Extended Data Fig. 5 Fli-1 deficient HSPCs exhibit defusing of activation programs and parallel induction of Spi1-mediated quiescence programs.

a, BETA motif analysis on Fli-1 target genes downregulated in Fli-1ROSAΔ HSPCs, showing the top scored motifs (upper panel) and the top scored motif for Fli-1 target genes vs. non-targeted genes downregulated in Fli-1ROSAΔ HSPCs (lower panel). b, BETA activating/repressive function prediction analysis of the Spi1 binding data sets from in vivo sorted dormant HSPCs and expression data sets from Fli-1ROSAΔ vs. WT HSPCs, identifying upregulated (red) and downregulated (purple) genes. The dashed line indicates the non-differentially expressed genes as background. c, d, GSEA analysis plot for HSC quiescence (c) and HSC activation (d) factors expression in Fli-1ROSAΔ vs. WT HSPCs, showing a positive enrichment for quiescence factors and negative enrichment for activation factors in Fli-1ROSAΔ HSPCs. e, Heatmap for selected HSC quiescence (upper panel) and HSC activation (lower panel) factors across RNA-seq replicates of Fli-1ROSAΔ and WT HSPCs. Scale bar and coloring represent the Z-score scaled by gene for Log counts per 106 normalized by library size (trimmed mean of M-values). f, Bars displaying the number of predicted active enhancers, following activity-by-contact (ABC) model analysis, per each quiescence factor for WT (lower panel) and Fli-1ROSAΔ (upper panel) HSPCs. Also, presenting a heatmap for the averaged ABC PowerLaw score for the predicted enhancers per quiescence factor in WT and Fli-1ROSAΔ HSPCs. g, Frequency of cycling HSPCs in co-culture as determined by flow cytometry on day 4 post 4-OHT induction.
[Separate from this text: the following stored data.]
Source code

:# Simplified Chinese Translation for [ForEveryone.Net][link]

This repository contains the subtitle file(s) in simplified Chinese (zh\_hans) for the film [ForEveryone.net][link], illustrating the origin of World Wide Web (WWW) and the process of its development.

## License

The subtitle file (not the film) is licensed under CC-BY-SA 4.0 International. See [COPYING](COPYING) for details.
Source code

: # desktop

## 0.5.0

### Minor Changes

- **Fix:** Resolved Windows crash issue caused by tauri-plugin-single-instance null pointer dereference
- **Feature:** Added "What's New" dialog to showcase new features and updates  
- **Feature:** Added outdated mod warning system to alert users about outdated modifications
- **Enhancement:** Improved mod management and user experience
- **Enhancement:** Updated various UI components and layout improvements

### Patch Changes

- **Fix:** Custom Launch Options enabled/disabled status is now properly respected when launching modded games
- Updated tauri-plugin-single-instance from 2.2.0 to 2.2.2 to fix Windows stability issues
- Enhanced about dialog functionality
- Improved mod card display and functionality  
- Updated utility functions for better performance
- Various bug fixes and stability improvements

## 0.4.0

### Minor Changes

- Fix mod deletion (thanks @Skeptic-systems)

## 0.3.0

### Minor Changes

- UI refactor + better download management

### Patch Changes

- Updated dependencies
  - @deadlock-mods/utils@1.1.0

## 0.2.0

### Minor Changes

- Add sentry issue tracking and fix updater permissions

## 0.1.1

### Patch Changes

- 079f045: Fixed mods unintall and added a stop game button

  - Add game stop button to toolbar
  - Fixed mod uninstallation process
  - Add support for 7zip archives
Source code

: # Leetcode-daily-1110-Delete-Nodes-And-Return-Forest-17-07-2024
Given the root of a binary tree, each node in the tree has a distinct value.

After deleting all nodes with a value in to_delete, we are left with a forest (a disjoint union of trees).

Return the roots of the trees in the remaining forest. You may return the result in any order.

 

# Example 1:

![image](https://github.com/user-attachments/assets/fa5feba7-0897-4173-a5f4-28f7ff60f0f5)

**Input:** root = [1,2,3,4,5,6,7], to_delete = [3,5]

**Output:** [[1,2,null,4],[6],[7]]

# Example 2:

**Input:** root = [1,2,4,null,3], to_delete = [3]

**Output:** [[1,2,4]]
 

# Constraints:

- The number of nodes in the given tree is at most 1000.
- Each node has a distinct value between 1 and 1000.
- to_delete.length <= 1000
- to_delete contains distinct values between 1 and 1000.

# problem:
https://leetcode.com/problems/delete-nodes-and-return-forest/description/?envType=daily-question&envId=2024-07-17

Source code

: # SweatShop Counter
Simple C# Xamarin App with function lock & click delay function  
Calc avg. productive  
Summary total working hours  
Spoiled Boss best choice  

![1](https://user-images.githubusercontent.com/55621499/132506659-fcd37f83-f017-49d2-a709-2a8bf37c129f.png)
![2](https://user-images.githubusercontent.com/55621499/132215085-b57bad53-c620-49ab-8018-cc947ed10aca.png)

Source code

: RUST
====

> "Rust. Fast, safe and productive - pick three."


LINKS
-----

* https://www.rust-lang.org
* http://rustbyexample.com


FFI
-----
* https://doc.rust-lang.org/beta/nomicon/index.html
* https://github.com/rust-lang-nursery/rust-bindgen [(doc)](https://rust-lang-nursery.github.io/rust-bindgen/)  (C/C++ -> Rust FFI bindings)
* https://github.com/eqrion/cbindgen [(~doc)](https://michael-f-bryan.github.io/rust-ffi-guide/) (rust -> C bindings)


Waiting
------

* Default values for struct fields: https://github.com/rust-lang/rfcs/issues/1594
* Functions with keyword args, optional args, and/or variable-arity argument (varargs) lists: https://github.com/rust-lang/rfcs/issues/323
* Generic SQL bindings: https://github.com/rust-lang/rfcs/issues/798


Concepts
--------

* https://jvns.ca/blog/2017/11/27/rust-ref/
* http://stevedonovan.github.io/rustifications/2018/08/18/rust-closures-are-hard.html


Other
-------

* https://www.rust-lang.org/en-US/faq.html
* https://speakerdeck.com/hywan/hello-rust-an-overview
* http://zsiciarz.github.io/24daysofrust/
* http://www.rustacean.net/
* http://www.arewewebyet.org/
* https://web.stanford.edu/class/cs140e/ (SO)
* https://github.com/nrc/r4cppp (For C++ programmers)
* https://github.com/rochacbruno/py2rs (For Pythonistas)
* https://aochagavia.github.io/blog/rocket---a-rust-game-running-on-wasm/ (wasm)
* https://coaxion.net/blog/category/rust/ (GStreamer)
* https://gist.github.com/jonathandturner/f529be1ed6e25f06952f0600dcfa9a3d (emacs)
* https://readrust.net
Unpaired two tailed t-test was used; n = 5 per WT or Fli-1SCLΔ. Data are presented as mean values +/- SEM. h, IGV peaks plots for the genomic loci of Spi1 (left) and Fli-1 (right), displaying bigWig coverage tracks for WT and Fli-1ROSAΔ ATAC-seq, H3K27ac-ChIP-seq, Fli1-ChIP-seq, and Spi1-ChIP-seq.

Source data

Extended Data Fig. 6 Intersecting transcriptional and chromatin accessibility data reveals HSPC sensory and cytokine production deficiencies in the absence of Fli-1.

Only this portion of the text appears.